> _To do_
Scan the entries below for the word "make". Copy out every line in which it occurs.

Saved data entries
☆ ☆ ☆ ☆ ☆

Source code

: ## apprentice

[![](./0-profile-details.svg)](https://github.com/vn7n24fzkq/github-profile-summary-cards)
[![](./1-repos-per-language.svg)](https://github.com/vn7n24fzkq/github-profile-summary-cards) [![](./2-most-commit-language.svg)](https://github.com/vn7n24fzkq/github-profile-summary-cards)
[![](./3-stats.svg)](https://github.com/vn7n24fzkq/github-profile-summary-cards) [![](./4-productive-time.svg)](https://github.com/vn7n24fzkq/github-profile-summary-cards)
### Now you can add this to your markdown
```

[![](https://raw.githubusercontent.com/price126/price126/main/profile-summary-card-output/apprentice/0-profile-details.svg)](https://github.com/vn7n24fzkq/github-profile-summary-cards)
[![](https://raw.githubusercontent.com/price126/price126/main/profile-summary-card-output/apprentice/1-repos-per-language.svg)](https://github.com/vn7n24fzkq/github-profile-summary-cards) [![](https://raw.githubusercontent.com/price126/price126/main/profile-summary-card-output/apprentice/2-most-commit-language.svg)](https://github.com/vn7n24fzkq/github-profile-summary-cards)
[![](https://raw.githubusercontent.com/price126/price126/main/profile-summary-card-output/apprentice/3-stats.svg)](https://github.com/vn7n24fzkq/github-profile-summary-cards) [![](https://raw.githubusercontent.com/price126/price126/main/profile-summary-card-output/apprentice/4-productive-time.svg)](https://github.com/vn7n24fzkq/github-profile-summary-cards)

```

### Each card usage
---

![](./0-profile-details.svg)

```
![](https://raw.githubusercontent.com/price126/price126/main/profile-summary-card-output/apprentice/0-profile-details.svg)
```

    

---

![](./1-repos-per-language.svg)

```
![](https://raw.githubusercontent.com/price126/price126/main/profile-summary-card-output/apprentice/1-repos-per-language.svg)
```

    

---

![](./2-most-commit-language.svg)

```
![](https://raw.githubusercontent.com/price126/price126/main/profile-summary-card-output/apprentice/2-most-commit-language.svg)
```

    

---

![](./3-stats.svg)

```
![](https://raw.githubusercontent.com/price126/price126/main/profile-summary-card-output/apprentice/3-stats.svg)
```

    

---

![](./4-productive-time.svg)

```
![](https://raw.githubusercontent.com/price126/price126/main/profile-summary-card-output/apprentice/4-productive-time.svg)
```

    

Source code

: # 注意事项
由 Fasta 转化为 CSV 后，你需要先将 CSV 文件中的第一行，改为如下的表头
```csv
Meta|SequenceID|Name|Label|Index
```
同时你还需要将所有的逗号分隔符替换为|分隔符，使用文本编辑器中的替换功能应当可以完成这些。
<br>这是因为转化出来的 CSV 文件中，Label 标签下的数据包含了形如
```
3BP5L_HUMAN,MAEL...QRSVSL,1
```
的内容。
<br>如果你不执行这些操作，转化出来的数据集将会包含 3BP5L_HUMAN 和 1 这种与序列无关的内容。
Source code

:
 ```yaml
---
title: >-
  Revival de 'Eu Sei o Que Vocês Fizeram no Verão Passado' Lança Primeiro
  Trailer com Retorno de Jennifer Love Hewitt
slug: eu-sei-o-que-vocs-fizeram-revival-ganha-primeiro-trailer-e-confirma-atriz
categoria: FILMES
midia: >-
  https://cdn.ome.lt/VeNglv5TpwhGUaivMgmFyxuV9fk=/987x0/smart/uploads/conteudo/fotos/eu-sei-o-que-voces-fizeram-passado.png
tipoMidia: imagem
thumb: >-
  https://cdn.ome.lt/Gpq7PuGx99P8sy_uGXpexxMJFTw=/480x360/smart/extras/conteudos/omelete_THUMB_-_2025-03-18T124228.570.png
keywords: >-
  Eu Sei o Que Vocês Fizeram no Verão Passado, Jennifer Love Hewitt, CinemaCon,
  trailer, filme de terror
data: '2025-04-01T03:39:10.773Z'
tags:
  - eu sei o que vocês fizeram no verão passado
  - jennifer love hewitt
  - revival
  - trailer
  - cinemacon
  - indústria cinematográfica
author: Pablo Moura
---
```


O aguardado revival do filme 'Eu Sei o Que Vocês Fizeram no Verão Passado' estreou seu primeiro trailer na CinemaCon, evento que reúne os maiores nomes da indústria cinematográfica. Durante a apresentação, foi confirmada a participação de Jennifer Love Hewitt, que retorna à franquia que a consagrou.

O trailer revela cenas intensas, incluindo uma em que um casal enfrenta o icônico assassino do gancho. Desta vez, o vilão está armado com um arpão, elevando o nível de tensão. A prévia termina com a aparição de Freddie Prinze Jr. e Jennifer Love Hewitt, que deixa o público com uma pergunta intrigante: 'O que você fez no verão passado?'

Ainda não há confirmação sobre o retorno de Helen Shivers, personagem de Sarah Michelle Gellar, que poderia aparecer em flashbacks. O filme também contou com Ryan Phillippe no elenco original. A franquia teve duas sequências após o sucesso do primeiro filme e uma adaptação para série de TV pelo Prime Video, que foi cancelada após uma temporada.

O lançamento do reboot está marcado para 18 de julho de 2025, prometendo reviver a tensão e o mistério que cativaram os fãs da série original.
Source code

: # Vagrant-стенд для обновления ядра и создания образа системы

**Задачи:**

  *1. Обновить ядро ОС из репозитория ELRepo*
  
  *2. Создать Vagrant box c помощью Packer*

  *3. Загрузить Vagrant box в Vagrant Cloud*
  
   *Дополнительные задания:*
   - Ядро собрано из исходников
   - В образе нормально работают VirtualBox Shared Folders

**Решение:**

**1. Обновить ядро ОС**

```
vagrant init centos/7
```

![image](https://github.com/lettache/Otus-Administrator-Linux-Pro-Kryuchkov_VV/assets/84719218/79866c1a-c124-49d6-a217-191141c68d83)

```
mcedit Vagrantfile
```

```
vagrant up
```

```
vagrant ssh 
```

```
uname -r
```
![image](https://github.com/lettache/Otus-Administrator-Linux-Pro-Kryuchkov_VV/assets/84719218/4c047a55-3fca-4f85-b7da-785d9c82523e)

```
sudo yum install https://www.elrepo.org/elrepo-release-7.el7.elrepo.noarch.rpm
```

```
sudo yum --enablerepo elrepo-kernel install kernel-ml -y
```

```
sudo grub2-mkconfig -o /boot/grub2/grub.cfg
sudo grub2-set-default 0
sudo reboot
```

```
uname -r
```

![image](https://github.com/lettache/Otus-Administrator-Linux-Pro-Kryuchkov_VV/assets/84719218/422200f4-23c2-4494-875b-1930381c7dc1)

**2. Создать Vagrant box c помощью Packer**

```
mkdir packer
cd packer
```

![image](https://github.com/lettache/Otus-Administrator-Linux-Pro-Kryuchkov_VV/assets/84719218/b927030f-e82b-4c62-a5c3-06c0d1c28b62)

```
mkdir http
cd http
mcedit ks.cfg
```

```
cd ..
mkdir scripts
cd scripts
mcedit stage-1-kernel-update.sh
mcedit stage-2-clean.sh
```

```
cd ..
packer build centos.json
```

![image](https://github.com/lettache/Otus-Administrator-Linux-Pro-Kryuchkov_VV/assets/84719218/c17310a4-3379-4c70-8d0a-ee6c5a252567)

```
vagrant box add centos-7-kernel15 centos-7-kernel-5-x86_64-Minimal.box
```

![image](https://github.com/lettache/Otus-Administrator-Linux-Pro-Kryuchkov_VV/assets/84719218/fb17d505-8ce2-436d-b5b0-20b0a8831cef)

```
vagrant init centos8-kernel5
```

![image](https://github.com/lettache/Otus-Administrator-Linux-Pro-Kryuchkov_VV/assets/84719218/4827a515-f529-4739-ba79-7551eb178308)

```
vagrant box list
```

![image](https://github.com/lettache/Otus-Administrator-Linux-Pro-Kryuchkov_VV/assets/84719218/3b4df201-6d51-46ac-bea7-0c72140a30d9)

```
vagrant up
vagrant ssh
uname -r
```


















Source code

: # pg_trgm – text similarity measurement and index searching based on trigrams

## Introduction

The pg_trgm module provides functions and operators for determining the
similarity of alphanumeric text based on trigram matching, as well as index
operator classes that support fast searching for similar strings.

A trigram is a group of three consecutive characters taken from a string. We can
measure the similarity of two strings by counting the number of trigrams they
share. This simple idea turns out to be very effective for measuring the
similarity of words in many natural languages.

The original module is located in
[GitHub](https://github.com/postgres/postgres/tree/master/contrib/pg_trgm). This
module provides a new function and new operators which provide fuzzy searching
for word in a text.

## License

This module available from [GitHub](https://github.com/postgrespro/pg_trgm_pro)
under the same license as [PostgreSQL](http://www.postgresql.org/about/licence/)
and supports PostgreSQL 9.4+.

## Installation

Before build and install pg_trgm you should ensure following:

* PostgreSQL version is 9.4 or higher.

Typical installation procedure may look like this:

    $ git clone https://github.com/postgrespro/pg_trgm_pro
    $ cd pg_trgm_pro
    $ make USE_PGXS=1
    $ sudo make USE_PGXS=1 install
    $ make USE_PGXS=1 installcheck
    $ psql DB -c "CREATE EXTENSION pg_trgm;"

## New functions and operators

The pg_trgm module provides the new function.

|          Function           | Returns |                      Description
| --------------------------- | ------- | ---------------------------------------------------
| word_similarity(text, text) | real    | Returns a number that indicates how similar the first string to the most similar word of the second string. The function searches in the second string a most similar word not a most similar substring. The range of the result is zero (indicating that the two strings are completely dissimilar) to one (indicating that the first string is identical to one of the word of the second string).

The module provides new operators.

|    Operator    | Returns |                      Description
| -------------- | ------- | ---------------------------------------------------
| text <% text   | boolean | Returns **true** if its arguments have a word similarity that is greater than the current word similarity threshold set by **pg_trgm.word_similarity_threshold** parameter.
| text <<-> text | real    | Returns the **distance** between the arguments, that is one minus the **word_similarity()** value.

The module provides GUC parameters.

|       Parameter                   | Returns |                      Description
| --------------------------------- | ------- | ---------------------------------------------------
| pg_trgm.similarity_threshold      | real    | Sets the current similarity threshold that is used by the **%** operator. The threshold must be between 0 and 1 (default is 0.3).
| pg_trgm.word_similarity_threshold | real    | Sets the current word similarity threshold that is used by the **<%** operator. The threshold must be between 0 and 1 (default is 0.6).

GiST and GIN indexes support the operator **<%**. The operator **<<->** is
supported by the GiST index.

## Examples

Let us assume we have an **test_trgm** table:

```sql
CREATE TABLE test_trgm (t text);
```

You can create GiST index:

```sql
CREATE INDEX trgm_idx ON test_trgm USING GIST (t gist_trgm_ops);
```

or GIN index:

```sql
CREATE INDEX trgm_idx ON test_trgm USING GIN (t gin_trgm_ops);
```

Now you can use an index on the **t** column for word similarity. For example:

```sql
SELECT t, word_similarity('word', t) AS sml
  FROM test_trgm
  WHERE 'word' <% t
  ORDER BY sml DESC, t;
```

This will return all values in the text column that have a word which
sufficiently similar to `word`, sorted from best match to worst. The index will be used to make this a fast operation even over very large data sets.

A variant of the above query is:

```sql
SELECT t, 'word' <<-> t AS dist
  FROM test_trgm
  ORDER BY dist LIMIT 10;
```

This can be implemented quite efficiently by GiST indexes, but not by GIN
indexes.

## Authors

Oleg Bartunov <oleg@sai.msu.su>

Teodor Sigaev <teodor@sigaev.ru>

☆ ☆ ☆ ☆ ☆

> _Output for this task_
    $ make USE_PGXS=1
    $ sudo make USE_PGXS=1 install
    $ make USE_PGXS=1 installcheck
sufficiently similar to `word`, sorted from best match to worst. The index will be used to make this a fast operation even over very large data sets.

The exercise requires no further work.